(Source data Opens)
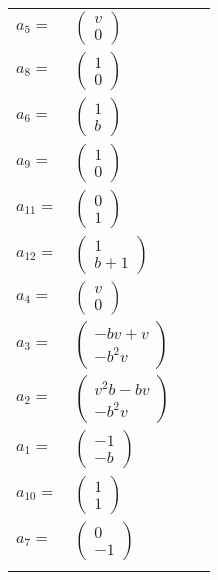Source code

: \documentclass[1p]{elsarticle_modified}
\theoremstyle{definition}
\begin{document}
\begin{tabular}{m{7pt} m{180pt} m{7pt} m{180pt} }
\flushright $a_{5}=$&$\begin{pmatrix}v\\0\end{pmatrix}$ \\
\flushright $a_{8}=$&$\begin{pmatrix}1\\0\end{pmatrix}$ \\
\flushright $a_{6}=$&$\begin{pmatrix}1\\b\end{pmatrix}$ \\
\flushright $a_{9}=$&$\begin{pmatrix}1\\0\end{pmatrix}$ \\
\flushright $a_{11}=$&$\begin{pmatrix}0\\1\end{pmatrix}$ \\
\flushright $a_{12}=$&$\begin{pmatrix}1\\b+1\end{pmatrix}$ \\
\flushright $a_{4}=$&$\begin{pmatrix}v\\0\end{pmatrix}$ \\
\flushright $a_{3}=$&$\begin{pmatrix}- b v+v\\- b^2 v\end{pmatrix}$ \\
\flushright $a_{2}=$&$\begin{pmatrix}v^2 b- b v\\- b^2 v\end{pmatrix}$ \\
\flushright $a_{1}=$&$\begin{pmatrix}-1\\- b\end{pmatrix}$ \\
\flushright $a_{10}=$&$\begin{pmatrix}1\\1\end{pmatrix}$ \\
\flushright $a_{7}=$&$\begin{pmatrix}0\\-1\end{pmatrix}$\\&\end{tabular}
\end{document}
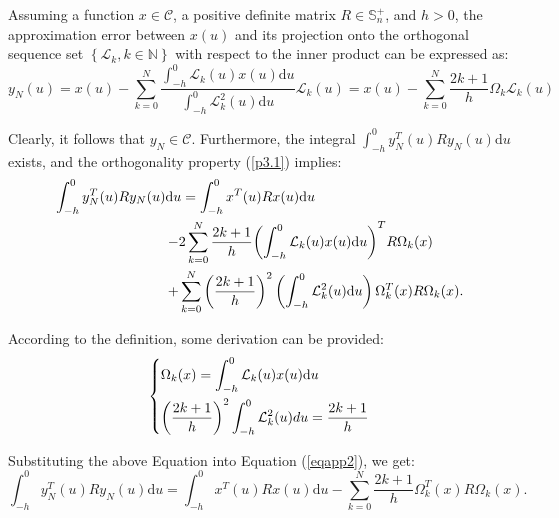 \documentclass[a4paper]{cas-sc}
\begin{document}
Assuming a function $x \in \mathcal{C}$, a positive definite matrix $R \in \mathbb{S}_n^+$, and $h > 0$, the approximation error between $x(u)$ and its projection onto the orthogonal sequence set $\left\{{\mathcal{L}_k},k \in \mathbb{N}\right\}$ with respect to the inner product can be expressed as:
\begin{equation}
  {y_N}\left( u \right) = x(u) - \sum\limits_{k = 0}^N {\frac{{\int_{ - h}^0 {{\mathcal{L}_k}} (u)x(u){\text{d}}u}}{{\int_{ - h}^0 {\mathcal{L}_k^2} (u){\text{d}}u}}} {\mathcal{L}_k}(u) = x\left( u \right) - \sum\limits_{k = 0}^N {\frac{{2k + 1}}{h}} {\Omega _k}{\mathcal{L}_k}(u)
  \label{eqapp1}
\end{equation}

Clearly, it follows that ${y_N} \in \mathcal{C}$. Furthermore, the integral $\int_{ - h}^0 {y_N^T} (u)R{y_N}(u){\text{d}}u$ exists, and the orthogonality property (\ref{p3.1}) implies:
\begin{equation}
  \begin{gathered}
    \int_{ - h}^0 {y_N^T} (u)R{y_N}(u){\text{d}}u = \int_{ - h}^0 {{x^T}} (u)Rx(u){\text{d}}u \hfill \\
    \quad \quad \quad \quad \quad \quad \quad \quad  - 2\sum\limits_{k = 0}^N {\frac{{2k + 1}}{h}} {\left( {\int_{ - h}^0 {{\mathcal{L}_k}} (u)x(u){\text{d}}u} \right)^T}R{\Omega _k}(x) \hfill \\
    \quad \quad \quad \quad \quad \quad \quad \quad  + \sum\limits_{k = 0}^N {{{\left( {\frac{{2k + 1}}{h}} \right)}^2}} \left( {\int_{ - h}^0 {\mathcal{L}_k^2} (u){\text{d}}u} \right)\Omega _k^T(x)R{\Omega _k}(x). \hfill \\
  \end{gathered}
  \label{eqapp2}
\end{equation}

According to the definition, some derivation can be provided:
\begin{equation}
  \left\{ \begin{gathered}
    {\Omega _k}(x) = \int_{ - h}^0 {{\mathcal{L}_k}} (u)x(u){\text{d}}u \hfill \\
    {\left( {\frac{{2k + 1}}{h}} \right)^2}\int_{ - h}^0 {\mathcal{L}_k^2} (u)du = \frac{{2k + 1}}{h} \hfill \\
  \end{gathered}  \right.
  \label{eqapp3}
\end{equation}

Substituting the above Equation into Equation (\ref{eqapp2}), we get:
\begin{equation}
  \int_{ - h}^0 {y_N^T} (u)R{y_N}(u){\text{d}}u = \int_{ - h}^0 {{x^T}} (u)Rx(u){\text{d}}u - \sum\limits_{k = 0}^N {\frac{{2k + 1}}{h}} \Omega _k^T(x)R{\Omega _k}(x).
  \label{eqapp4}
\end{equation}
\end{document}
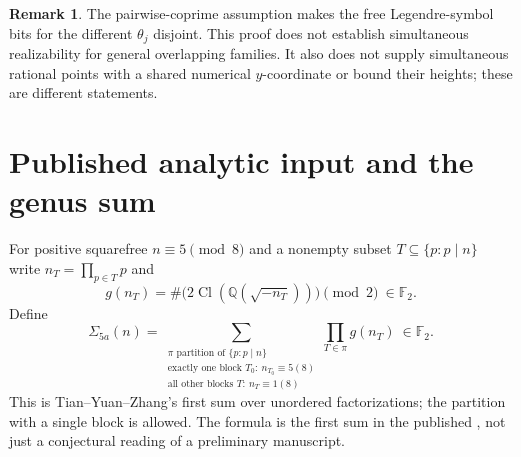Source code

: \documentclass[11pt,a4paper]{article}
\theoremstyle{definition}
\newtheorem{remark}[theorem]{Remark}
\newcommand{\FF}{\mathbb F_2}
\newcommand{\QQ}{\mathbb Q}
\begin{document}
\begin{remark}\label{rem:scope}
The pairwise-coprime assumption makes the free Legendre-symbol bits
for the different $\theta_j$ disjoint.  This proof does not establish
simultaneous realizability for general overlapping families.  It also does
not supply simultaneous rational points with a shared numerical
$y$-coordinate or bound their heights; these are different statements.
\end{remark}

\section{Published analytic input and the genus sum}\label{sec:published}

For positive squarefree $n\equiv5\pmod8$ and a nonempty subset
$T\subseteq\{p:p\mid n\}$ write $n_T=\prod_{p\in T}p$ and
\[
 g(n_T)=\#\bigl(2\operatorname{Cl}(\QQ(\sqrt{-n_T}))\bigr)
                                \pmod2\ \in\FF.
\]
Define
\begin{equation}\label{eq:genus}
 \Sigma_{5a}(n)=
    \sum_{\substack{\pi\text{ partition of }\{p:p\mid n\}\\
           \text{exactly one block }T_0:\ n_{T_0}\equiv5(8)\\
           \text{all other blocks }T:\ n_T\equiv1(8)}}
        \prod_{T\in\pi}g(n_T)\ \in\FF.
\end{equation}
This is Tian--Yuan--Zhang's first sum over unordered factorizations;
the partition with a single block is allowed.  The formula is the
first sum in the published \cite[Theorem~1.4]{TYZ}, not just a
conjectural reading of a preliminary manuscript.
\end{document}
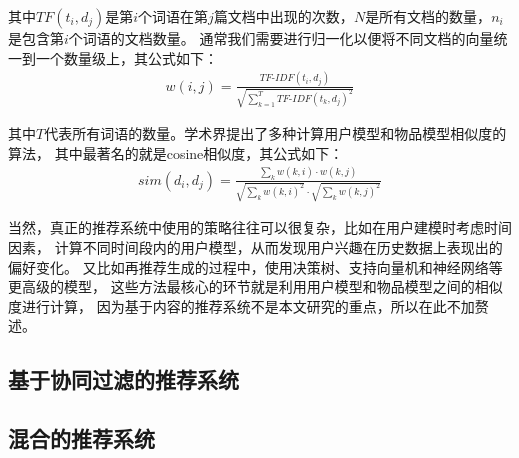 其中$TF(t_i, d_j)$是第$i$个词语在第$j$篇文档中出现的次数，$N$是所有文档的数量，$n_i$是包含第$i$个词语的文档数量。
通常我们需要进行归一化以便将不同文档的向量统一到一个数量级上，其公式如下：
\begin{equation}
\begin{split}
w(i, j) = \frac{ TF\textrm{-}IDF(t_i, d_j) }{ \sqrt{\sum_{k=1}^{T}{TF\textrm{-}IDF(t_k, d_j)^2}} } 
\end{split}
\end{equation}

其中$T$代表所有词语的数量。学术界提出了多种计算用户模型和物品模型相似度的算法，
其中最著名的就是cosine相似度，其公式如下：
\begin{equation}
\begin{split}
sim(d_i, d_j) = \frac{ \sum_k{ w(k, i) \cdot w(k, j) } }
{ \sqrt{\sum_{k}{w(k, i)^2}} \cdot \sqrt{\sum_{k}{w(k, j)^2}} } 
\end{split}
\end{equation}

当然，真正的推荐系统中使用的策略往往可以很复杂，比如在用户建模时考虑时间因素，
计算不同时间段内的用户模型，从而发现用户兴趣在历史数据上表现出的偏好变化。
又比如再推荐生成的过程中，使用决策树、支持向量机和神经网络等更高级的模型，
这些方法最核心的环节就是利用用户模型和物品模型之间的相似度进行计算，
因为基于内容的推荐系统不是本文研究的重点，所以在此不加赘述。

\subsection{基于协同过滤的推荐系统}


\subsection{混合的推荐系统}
(Source data Closes)
Nothing but a number is wanted: report how many lines in the entries above contain the string "with".

Answer to this problem: 3